For 18 states, including Colorado and Connecticut, student growth is the key factor in teacher evaluations.
In Washington D.C., several hundred teachers have been fired since 2009 over poor performance reviews. Test scores made up 35 percent of evaluations for those teaching students in tested grades and subjects. But last year, the D.C. public school system suspended the practice of linking test scores to teacher evaluations while students adjust to new tests based on Common Core standards. The moratorium will be lifted next school year, according to the press secretary for schools Chancellor Kaya Henderson.
The council’s Jacobs says no state considers student achievement as the sole criteria for judging teachers. Other measures, such as classroom observations and student surveys, are considered.
The emphasis on test scores has long been a contentious issue with teachers’ unions and even parents who worry about over-testing.
“Student outcomes should be determined in a far more robust way than mainly using test scores, such as through student grades, projects, other student work and regular observations,” Randi Weingarten, president of the American Federation of Teachers said Wednesday. “Rather than test-and-punish systems, we need teacher evaluations that will help support and improve teaching and learning.”
Parents, too, have registered concern.
A recent Gallup Poll found 55 percent of those questioned opposed to linking teacher evaluations to their students’ test scores. Among those with children in public schools opposition was stronger, at 63 percent.

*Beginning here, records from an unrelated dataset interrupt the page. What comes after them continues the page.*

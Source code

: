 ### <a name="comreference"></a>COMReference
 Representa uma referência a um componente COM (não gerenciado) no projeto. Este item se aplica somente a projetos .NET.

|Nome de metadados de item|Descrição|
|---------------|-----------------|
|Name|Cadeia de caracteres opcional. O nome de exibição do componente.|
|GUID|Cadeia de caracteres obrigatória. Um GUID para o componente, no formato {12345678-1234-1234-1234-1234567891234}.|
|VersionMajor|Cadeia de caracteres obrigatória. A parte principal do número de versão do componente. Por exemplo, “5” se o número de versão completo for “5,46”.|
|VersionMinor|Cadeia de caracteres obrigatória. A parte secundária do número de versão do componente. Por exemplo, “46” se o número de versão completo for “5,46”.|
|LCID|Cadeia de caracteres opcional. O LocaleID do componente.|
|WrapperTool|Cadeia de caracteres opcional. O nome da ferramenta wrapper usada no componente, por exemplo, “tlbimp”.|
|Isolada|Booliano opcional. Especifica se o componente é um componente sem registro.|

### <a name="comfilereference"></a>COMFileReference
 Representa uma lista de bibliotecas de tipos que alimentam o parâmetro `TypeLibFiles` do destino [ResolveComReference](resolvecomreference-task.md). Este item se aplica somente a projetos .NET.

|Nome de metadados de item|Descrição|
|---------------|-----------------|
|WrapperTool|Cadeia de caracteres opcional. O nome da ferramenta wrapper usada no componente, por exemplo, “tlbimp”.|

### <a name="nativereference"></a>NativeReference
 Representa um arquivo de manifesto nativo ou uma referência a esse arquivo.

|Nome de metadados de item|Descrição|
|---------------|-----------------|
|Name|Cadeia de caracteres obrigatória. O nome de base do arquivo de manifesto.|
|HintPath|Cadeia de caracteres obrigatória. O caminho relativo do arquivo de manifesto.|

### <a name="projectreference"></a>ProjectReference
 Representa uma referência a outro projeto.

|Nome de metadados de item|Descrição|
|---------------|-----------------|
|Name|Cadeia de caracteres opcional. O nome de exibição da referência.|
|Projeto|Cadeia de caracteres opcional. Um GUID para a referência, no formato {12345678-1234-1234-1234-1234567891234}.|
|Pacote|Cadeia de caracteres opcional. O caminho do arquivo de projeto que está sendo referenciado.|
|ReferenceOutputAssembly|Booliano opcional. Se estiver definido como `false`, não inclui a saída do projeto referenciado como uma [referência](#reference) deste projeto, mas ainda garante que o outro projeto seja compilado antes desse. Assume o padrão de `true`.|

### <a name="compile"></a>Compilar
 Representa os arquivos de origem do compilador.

States bucking the national trend on linking student performance to teacher reviews were California, Iowa, Montana, Nebraska and Vermont. The report said those states have no formal state policy requiring teacher evaluations consider student achievement.
Alabama, New Hampshire and Texas have policies that exist on paper, in the form of waivers granted by the Education Department. But Jacobs says the council’s research turned up little evidence those states are linking teacher ratings to student achievement.
Chris Minnich, executive director of the Council of Chief State School Officers, says most states recognize that how students are doing in the classroom is a critical part of the teacher’s role.
“There were many factors that led to this shift — federal policy, state policy, however, the most basic reason for this shift was to make sure students are at the center of these conversations with teachers,” said Minnich.
According to the report, principals also are getting grades on student performance. The report said 18 states and Washington, D.C. use student growth as the key measure of how well their school chiefs are doing.
In three states, Georgia, New Jersey and Ohio, the weight of student growth in principal evaluations is usually larger than in teacher evaluations, said the report. In New Jersey, for example, the weight of student growth counts for 50 percent of principal ratings. For teachers, the range is 30-50 percent.